What is required:
Each entry should be returned exactly as written, with no pictures carried over.

Dataset excerpts:
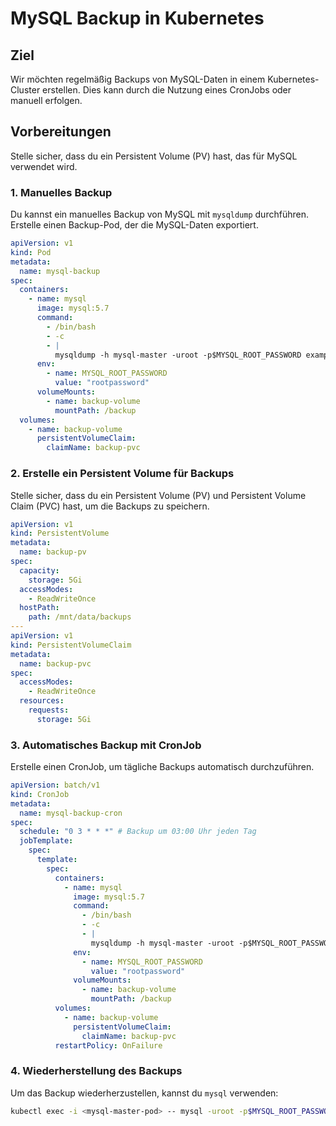 # MySQL Backup in Kubernetes

## Ziel

Wir möchten regelmäßig Backups von MySQL-Daten in einem Kubernetes-Cluster erstellen. Dies kann durch die Nutzung eines CronJobs oder manuell erfolgen.

## Vorbereitungen

Stelle sicher, dass du ein Persistent Volume (PV) hast, das für MySQL verwendet wird.

### 1. Manuelles Backup

Du kannst ein manuelles Backup von MySQL mit `mysqldump` durchführen. Erstelle einen Backup-Pod, der die MySQL-Daten exportiert.

```yaml
apiVersion: v1
kind: Pod
metadata:
  name: mysql-backup
spec:
  containers:
    - name: mysql
      image: mysql:5.7
      command:
        - /bin/bash
        - -c
        - |
          mysqldump -h mysql-master -uroot -p$MYSQL_ROOT_PASSWORD exampledb > /backup/exampledb.sql
      env:
        - name: MYSQL_ROOT_PASSWORD
          value: "rootpassword"
      volumeMounts:
        - name: backup-volume
          mountPath: /backup
  volumes:
    - name: backup-volume
      persistentVolumeClaim:
        claimName: backup-pvc
```

### 2. Erstelle ein Persistent Volume für Backups

Stelle sicher, dass du ein Persistent Volume (PV) und Persistent Volume Claim (PVC) hast, um die Backups zu speichern.

```yaml
apiVersion: v1
kind: PersistentVolume
metadata:
  name: backup-pv
spec:
  capacity:
    storage: 5Gi
  accessModes:
    - ReadWriteOnce
  hostPath:
    path: /mnt/data/backups
---
apiVersion: v1
kind: PersistentVolumeClaim
metadata:
  name: backup-pvc
spec:
  accessModes:
    - ReadWriteOnce
  resources:
    requests:
      storage: 5Gi
```

### 3. Automatisches Backup mit CronJob

Erstelle einen CronJob, um tägliche Backups automatisch durchzuführen.

```yaml
apiVersion: batch/v1
kind: CronJob
metadata:
  name: mysql-backup-cron
spec:
  schedule: "0 3 * * *" # Backup um 03:00 Uhr jeden Tag
  jobTemplate:
    spec:
      template:
        spec:
          containers:
            - name: mysql
              image: mysql:5.7
              command:
                - /bin/bash
                - -c
                - |
                  mysqldump -h mysql-master -uroot -p$MYSQL_ROOT_PASSWORD exampledb > /backup/exampledb.sql
              env:
                - name: MYSQL_ROOT_PASSWORD
                  value: "rootpassword"
              volumeMounts:
                - name: backup-volume
                  mountPath: /backup
          volumes:
            - name: backup-volume
              persistentVolumeClaim:
                claimName: backup-pvc
          restartPolicy: OnFailure
```

### 4. Wiederherstellung des Backups

Um das Backup wiederherzustellen, kannst du `mysql` verwenden:

```bash
kubectl exec -i <mysql-master-pod> -- mysql -uroot -p$MYSQL_ROOT_PASSWORD exampledb < /backup/exampledb.sql
```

Final answer:
 # MySQL Backup in Kubernetes

## Ziel

Wir möchten regelmäßig Backups von MySQL-Daten in einem Kubernetes-Cluster erstellen. Dies kann durch die Nutzung eines CronJobs oder manuell erfolgen.

## Vorbereitungen

Stelle sicher, dass du ein Persistent Volume (PV) hast, das für MySQL verwendet wird.

### 1. Manuelles Backup

Du kannst ein manuelles Backup von MySQL mit `mysqldump` durchführen. Erstelle einen Backup-Pod, der die MySQL-Daten exportiert.

```yaml
apiVersion: v1
kind: Pod
metadata:
  name: mysql-backup
spec:
  containers:
    - name: mysql
      image: mysql:5.7
      command:
        - /bin/bash
        - -c
        - |
          mysqldump -h mysql-master -uroot -p$MYSQL_ROOT_PASSWORD exampledb > /backup/exampledb.sql
      env:
        - name: MYSQL_ROOT_PASSWORD
          value: "rootpassword"
      volumeMounts:
        - name: backup-volume
          mountPath: /backup
  volumes:
    - name: backup-volume
      persistentVolumeClaim:
        claimName: backup-pvc
```

### 2. Erstelle ein Persistent Volume für Backups

Stelle sicher, dass du ein Persistent Volume (PV) und Persistent Volume Claim (PVC) hast, um die Backups zu speichern.

```yaml
apiVersion: v1
kind: PersistentVolume
metadata:
  name: backup-pv
spec:
  capacity:
    storage: 5Gi
  accessModes:
    - ReadWriteOnce
  hostPath:
    path: /mnt/data/backups
---
apiVersion: v1
kind: PersistentVolumeClaim
metadata:
  name: backup-pvc
spec:
  accessModes:
    - ReadWriteOnce
  resources:
    requests:
      storage: 5Gi
```

### 3. Automatisches Backup mit CronJob

Erstelle einen CronJob, um tägliche Backups automatisch durchzuführen.

```yaml
apiVersion: batch/v1
kind: CronJob
metadata:
  name: mysql-backup-cron
spec:
  schedule: "0 3 * * *" # Backup um 03:00 Uhr jeden Tag
  jobTemplate:
    spec:
      template:
        spec:
          containers:
            - name: mysql
              image: mysql:5.7
              command:
                - /bin/bash
                - -c
                - |
                  mysqldump -h mysql-master -uroot -p$MYSQL_ROOT_PASSWORD exampledb > /backup/exampledb.sql
              env:
                - name: MYSQL_ROOT_PASSWORD
                  value: "rootpassword"
              volumeMounts:
                - name: backup-volume
                  mountPath: /backup
          volumes:
            - name: backup-volume
              persistentVolumeClaim:
                claimName: backup-pvc
          restartPolicy: OnFailure
```

### 4. Wiederherstellung des Backups

Um das Backup wiederherzustellen, kannst du `mysql` verwenden:

```bash
kubectl exec -i <mysql-master-pod> -- mysql -uroot -p$MYSQL_ROOT_PASSWORD exampledb < /backup/exampledb.sql
```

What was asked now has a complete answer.